WORK TO BE COMPLETED: Extract every record, exactly as written, and ignore the pictures.

---------- RECORDS PROVIDED ----------

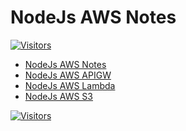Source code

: # NodeJs AWS Notes

[![Visitors](https://api.visitorbadge.io/api/visitors?path=aasisodiya.nodejs.aws&labelColor=%23ffa500&countColor=%23263759&labelStyle=upper)](https://visitorbadge.io/status?path=aasisodiya.nodejs.aws)

- [NodeJs AWS Notes](https://aasisodiya.github.io/nodejs/nodejs-aws/)
- [NodeJs AWS APIGW](https://aasisodiya.github.io/nodejs/nodejs-aws/nodejs-aws-apigw/)
- [NodeJs AWS Lambda](https://aasisodiya.github.io/nodejs/nodejs-aws/nodejs-aws-lambda/)
- [NodeJs AWS S3](https://aasisodiya.github.io/nodejs/nodejs-aws/nodejs-aws-s3/)

[![Visitors](https://api.visitorbadge.io/api/visitors?path=aasisodiya.nodejs&label=aasisodiya/nodejs&labelColor=%23ffa500&countColor=%23263759&labelStyle=upper)](https://visitorbadge.io/status?path=aasisodiya.nodejs)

----------

EXERCISE SOLUTION:
Source code

: # NodeJs AWS Notes

[![Visitors](https://api.visitorbadge.io/api/visitors?path=aasisodiya.nodejs.aws&labelColor=%23ffa500&countColor=%23263759&labelStyle=upper)](https://visitorbadge.io/status?path=aasisodiya.nodejs.aws)

- [NodeJs AWS Notes](https://aasisodiya.github.io/nodejs/nodejs-aws/)
- [NodeJs AWS APIGW](https://aasisodiya.github.io/nodejs/nodejs-aws/nodejs-aws-apigw/)
- [NodeJs AWS Lambda](https://aasisodiya.github.io/nodejs/nodejs-aws/nodejs-aws-lambda/)
- [NodeJs AWS S3](https://aasisodiya.github.io/nodejs/nodejs-aws/nodejs-aws-s3/)

[![Visitors](https://api.visitorbadge.io/api/visitors?path=aasisodiya.nodejs&label=aasisodiya/nodejs&labelColor=%23ffa500&countColor=%23263759&labelStyle=upper)](https://visitorbadge.io/status?path=aasisodiya.nodejs)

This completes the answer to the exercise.